[citation][nom]hispeed120[/nom]So does the projection ever disappear, or does the drive just have to face the fact that he/she is running over a fake kid?[/citation]
I can just imagine it now... some poor bloke is just going to stay there until the kid moves, despite the fact that she can't.
I'm glad to see everyone is reading the article before posting their comments. (sarcasm)
It's elongated on the pavement, and only looks proportional from 100 feet away. As you get closer (at 18 mph as per the speed limit) it clearly is just a painting on the road. FFS, people.
But yea, Canada is a screwed up country.
[citation][nom]MiamiU[/nom]I don't see what's the problem with these "speed bumps"... they are putting them in residential zones not major roads. Aren't most residential zones like 25 MPH speed limits?[/citation]
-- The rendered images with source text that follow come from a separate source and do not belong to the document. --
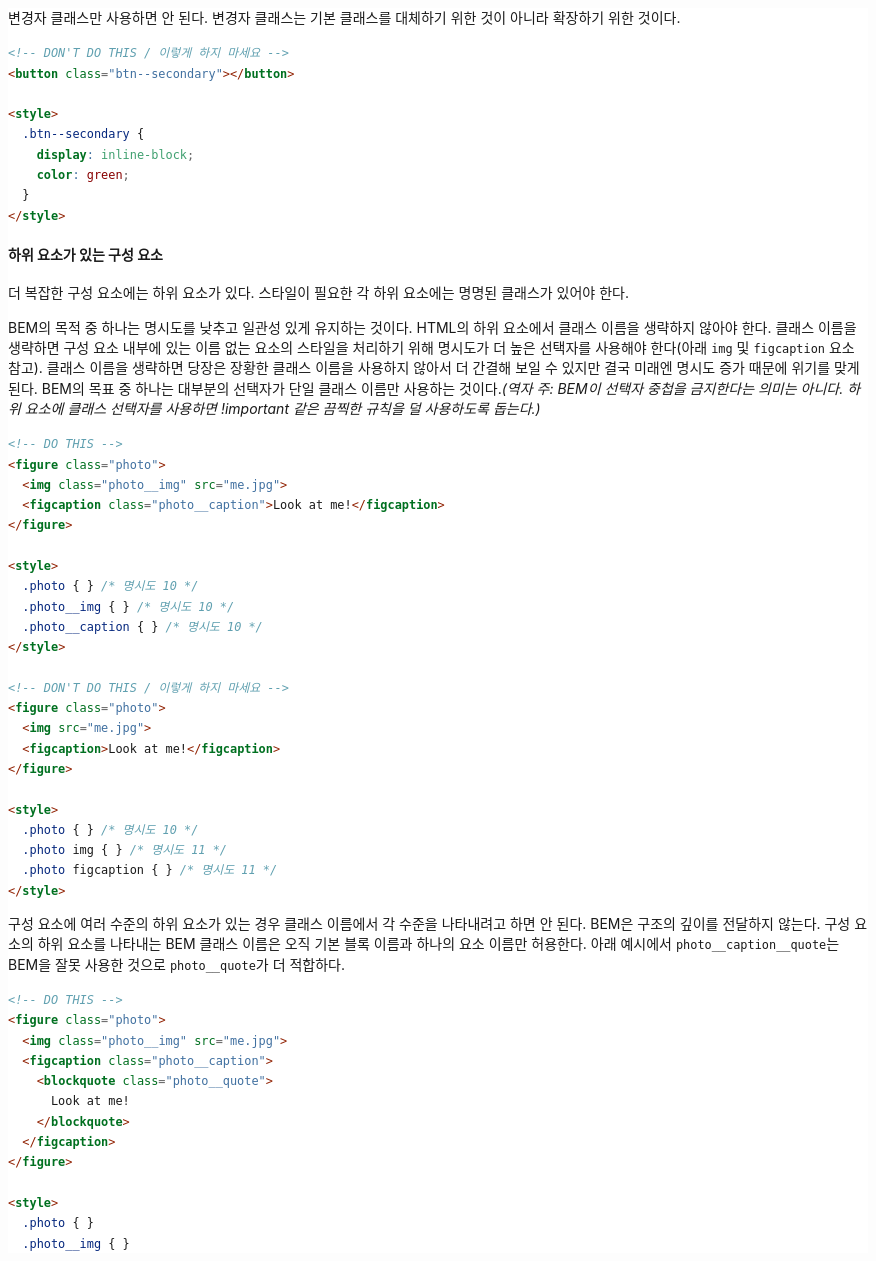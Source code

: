 변경자 클래스만 사용하면 안 된다. 변경자 클래스는 기본 클래스를 대체하기 위한 것이 아니라 확장하기 위한 것이다.

```html
<!-- DON'T DO THIS / 이렇게 하지 마세요 -->
<button class="btn--secondary"></button>

<style>
  .btn--secondary {
    display: inline-block;
    color: green;
  }
</style>
```


#### 하위 요소가 있는 구성 요소
더 복잡한 구성 요소에는 하위 요소가 있다. 스타일이 필요한 각 하위 요소에는 명명된 클래스가 있어야 한다.

BEM의 목적 중 하나는 명시도를 낮추고 일관성 있게 유지하는 것이다. HTML의 하위 요소에서 클래스 이름을 생략하지 않아야 한다. 클래스 이름을 생략하면 구성 요소 내부에 있는 이름 없는 요소의 스타일을 처리하기 위해 명시도가 더 높은 선택자를 사용해야 한다(아래 `img` 및 `figcaption` 요소 참고). 클래스 이름을 생략하면 당장은 장황한 클래스 이름을 사용하지 않아서 더 간결해 보일 수 있지만 결국 미래엔 명시도 증가 때문에 위기를 맞게 된다. BEM의 목표 중 하나는 대부분의 선택자가 단일 클래스 이름만 사용하는 것이다.*(역자 주: BEM이 선택자 중첩을 금지한다는 의미는 아니다. 하위 요소에 클래스 선택자를 사용하면 !important 같은 끔찍한 규칙을 덜 사용하도록 돕는다.)*

```html
<!-- DO THIS -->
<figure class="photo">
  <img class="photo__img" src="me.jpg">
  <figcaption class="photo__caption">Look at me!</figcaption>
</figure>

<style>
  .photo { } /* 명시도 10 */
  .photo__img { } /* 명시도 10 */
  .photo__caption { } /* 명시도 10 */
</style>

<!-- DON'T DO THIS / 이렇게 하지 마세요 -->
<figure class="photo">
  <img src="me.jpg">
  <figcaption>Look at me!</figcaption>
</figure>

<style>
  .photo { } /* 명시도 10 */
  .photo img { } /* 명시도 11 */
  .photo figcaption { } /* 명시도 11 */
</style>
```

구성 요소에 여러 수준의 하위 요소가 있는 경우 클래스 이름에서 각 수준을 나타내려고 하면 안 된다. BEM은 구조의 깊이를 전달하지 않는다. 구성 요소의 하위 요소를 나타내는 BEM 클래스 이름은 오직 기본 블록 이름과 하나의 요소 이름만 허용한다. 아래 예시에서 `photo__caption__quote`는 BEM을 잘못 사용한 것으로 `photo__quote`가 더 적합하다.

```html
<!-- DO THIS -->
<figure class="photo">
  <img class="photo__img" src="me.jpg">
  <figcaption class="photo__caption">
    <blockquote class="photo__quote">
      Look at me!
    </blockquote>
  </figcaption>
</figure>

<style>
  .photo { }
  .photo__img { }
```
I agree. and don't forget, too, that it isn't a projection. It's not a hologram. It really is painted on the road. (google sidewalk art and you'll see how the illusion works) It only looks real at a distance as stingstang stated (wow say THAT 3 times fast lol). Once you are up close, even 20, 30 ft away, it just looks like a distorted image painted on the road. The only thing I would have to agree on for the other side though is about people becoming desensitized to it jus tlike we do any other sign. I mean, you'd think that a great big flourescent yellow sign saying school zone should be enough. Or that a 25MPH sign should tell you but after all this time, we as drivers simply don't care enough, or we think we are more important than the next guy and don't have to obey. This will work... for a while. But given our history, I would think that before too long, it will be just another road sign that we ignore.